Military analyst Joe Holliday said neither side has an incentive to halt fighting, noting that rebels have disrupted regime supply routes to the northern provinces of Aleppo and Idlib. “The regime can’t accept the current military status quo without a fight and the rebels have no reason to since they believe they have the momentum,” said Holliday, a researcher at the Institute for the Study of War in Washington.

Assad allies Russia and China have shielded the regime against harsher U.N. Security Council sanctions, while the rebels’ foreign backers have shied away from military intervention.

The United States, meanwhile, is averse to sending strategic weapons to help the rebels break the battlefield stalemate, fearing they will fall into the hands of militant Islamists, who are increasingly active in rebel ranks.

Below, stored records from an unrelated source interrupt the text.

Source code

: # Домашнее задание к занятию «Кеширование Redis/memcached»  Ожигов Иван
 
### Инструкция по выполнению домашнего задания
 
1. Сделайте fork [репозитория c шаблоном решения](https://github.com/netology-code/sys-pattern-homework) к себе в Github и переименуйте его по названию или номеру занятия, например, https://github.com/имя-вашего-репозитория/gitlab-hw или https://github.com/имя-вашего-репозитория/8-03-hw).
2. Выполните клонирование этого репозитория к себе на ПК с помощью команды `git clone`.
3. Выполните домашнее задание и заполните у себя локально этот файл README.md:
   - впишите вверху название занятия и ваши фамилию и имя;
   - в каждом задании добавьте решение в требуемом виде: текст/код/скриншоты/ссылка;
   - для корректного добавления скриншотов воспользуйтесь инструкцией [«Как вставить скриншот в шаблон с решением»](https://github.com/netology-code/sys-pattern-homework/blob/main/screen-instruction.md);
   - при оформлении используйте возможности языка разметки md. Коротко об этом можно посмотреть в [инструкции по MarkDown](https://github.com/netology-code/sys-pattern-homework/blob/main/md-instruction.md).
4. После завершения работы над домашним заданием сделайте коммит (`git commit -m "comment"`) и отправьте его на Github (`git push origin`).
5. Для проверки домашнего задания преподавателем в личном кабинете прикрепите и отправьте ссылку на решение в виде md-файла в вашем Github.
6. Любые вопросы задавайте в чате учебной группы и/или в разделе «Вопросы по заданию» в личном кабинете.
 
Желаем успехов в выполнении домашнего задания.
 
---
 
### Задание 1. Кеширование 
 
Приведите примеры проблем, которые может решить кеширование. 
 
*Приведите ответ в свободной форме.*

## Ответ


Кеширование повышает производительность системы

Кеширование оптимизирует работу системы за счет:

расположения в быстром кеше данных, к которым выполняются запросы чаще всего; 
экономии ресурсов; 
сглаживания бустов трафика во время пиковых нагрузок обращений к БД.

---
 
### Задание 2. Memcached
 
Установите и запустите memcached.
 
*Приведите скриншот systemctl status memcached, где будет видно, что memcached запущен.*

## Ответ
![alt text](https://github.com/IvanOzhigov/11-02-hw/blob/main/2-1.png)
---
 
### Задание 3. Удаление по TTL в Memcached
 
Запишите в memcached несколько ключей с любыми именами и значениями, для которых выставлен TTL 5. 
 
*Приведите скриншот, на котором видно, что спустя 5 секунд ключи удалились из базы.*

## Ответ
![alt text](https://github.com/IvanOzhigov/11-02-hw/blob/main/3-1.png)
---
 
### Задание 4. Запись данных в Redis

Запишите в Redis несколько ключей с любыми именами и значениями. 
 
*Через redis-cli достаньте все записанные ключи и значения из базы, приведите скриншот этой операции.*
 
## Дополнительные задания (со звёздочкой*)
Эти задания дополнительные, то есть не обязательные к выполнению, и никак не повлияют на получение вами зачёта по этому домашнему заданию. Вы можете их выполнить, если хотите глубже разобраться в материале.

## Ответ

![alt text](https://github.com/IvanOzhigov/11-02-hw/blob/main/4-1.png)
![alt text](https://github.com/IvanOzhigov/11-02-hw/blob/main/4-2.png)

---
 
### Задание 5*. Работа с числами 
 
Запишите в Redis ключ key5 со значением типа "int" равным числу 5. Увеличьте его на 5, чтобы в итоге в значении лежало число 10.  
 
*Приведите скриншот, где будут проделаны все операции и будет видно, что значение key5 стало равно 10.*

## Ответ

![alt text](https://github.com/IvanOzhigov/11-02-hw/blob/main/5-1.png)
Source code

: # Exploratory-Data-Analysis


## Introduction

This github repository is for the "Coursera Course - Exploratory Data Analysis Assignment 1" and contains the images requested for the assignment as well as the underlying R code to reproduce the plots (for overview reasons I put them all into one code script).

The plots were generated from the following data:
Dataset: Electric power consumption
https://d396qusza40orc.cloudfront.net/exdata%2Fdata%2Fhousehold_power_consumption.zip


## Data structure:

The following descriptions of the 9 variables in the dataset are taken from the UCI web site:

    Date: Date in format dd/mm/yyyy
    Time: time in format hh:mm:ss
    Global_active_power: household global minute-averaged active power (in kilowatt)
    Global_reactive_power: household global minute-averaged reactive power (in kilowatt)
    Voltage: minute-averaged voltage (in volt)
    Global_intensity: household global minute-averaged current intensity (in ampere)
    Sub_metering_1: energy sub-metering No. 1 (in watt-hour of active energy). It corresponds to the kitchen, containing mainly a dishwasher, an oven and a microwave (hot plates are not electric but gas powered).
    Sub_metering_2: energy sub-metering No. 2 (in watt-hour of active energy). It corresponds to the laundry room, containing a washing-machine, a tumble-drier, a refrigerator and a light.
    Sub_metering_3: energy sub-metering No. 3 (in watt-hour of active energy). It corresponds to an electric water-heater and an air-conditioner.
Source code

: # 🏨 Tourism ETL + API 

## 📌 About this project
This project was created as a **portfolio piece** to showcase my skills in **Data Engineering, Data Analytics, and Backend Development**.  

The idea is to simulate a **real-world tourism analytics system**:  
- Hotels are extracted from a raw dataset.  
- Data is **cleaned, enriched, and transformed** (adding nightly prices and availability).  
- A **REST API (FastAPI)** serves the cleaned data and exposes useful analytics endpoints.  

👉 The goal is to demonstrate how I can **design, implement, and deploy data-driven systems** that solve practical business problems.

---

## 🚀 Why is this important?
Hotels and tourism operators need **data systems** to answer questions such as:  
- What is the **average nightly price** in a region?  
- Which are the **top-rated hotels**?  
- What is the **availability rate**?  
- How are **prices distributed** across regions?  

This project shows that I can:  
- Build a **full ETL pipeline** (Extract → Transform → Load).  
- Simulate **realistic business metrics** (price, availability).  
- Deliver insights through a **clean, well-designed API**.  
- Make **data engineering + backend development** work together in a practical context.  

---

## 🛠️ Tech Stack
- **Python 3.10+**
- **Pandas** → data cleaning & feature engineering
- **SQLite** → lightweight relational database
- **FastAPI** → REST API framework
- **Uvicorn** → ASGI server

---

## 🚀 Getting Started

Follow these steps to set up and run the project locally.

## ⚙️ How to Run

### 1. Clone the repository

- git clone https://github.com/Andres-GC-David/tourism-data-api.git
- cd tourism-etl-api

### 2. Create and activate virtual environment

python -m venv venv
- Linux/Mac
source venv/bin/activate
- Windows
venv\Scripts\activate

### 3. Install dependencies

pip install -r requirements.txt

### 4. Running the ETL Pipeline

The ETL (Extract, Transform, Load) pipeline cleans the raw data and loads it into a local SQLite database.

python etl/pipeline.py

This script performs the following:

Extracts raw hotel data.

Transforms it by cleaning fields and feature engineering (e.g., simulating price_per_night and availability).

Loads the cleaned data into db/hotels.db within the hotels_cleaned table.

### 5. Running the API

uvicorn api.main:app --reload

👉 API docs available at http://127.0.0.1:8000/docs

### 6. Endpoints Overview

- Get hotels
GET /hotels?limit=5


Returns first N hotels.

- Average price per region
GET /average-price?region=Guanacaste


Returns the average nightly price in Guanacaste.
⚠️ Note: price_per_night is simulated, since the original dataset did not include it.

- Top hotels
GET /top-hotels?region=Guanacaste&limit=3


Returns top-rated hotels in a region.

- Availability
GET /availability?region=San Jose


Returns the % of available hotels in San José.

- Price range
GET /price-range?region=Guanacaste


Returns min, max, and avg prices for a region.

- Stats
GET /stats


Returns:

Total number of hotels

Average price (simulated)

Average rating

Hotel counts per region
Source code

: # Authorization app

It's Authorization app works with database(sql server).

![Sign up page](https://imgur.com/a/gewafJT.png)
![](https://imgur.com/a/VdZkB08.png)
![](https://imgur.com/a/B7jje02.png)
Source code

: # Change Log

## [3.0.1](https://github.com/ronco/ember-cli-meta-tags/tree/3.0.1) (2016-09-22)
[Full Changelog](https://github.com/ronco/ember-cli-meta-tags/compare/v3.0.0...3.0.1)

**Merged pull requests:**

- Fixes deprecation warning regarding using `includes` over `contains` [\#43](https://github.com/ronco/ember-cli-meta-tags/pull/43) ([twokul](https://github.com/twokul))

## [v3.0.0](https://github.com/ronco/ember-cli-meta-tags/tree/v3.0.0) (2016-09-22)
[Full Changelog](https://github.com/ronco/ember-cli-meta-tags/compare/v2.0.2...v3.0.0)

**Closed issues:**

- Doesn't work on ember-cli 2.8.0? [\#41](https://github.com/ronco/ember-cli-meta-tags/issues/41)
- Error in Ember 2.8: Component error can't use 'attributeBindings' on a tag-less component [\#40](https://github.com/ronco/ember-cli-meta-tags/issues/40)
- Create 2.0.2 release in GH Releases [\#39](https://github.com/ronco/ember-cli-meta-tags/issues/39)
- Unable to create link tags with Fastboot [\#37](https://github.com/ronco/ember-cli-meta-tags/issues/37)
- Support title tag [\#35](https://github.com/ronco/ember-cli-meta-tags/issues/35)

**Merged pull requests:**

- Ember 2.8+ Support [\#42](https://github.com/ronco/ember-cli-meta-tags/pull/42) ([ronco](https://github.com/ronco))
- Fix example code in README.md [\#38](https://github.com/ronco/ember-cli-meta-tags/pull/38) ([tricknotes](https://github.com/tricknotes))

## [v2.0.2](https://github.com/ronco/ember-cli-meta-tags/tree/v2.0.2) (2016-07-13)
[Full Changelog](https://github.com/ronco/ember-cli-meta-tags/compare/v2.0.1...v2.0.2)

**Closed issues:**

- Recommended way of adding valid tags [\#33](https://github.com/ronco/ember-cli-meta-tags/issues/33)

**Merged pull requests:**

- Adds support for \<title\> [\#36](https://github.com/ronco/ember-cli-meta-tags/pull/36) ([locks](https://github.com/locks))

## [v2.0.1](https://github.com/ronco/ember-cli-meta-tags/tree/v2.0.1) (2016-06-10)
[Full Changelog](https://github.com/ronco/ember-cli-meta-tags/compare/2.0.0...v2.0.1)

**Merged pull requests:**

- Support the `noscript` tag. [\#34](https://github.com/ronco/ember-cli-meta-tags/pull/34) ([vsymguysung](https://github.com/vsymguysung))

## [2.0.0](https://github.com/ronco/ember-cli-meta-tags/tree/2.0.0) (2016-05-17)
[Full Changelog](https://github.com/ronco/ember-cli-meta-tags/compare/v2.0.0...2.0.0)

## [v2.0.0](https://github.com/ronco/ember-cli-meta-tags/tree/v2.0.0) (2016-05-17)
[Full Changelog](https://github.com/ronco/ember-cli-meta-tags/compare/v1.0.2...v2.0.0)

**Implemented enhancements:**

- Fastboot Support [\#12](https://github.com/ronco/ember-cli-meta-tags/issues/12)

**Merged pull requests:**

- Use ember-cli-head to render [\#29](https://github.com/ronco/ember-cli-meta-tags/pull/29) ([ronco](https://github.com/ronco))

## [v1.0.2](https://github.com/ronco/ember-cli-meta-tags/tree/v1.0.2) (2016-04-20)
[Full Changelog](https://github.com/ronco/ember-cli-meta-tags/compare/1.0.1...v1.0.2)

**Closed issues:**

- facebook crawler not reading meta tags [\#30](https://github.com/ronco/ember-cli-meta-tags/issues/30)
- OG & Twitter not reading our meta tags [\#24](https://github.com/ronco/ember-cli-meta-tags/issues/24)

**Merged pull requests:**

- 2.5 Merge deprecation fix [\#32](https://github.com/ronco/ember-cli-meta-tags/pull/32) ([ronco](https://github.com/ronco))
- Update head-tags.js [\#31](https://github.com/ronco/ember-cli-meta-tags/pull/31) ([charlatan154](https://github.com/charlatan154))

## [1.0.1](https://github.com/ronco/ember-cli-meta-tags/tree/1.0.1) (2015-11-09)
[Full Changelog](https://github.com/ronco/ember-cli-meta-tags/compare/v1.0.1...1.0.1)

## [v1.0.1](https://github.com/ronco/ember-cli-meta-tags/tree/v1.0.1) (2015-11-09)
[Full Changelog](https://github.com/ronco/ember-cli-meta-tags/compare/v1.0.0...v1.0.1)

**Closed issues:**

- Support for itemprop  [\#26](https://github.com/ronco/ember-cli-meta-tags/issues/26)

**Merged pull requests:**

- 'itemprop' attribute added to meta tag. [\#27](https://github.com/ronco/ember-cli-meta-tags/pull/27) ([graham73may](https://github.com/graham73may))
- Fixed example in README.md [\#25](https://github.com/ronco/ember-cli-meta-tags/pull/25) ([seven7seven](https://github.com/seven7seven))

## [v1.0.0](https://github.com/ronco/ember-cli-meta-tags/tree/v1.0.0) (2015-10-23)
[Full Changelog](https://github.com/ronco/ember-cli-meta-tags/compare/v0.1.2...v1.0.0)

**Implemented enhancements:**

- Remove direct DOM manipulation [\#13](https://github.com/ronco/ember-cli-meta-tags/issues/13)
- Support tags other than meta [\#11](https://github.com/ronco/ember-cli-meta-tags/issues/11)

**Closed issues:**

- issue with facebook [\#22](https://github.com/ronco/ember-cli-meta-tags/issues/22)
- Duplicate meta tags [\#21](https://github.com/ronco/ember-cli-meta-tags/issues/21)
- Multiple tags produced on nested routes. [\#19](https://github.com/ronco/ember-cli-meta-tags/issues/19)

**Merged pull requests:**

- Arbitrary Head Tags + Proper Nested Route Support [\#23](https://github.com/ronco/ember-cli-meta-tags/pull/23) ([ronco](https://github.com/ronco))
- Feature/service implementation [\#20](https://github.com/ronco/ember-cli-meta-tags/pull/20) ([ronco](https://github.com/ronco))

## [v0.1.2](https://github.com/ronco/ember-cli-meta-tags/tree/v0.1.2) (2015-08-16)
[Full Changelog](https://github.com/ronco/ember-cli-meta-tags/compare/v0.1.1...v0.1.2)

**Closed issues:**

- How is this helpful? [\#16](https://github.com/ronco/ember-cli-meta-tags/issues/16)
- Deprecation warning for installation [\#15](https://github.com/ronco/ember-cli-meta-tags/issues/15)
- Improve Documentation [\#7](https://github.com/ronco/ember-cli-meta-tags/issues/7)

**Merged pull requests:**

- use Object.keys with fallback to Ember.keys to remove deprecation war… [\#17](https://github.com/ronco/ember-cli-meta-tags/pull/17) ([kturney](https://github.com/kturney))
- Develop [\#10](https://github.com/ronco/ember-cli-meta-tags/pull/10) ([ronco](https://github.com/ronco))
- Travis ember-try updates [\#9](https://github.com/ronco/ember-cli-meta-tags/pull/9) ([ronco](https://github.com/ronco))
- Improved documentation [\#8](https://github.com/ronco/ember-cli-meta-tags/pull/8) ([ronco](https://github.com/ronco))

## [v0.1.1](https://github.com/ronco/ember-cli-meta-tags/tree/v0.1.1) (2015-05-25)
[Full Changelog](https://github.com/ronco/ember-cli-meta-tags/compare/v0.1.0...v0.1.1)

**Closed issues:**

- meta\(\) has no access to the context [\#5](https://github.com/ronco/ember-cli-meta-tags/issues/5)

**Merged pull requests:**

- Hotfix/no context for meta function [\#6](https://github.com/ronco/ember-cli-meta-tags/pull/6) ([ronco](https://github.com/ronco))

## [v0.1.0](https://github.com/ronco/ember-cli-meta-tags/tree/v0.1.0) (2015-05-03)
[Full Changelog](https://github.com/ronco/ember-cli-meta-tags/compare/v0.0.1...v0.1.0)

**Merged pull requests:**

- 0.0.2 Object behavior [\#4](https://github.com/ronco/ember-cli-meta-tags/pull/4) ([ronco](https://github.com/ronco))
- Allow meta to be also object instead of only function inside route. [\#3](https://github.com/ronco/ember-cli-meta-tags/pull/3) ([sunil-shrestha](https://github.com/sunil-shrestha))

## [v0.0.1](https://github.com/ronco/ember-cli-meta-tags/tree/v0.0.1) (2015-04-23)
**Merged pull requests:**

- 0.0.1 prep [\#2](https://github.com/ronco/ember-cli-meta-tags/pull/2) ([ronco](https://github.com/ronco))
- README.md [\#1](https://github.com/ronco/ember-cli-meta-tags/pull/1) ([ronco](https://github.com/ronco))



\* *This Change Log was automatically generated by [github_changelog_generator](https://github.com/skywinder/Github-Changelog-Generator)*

The al-Qaida-inspired Jabhat al-Nusra, for example, is believed to be on the front lines in Aleppo and near Maaret al-Numan.

When Brahimi, the U.N.-Arab League envoy, first floated the idea of a holiday truce, he did not say what his long-term plan was. Even a temporary reduction in violence during such a truce would not have been a springboard for talks between Assad and the opposition on ending the war. Syria’s opposition says it will only negotiate if Assad resigns, a step the Syrian leader has refused to take.

Some said Brahimi’s initiative allowed a paralyzed international community to show briefly that it was doing something to try to end the war that has claimed more than 35,000 lives.

Shadi Hamid of the Brookings Doha Center said the truce at least “provides the illusion of movement, that something is being done, that the international community is still trying to find a solution.”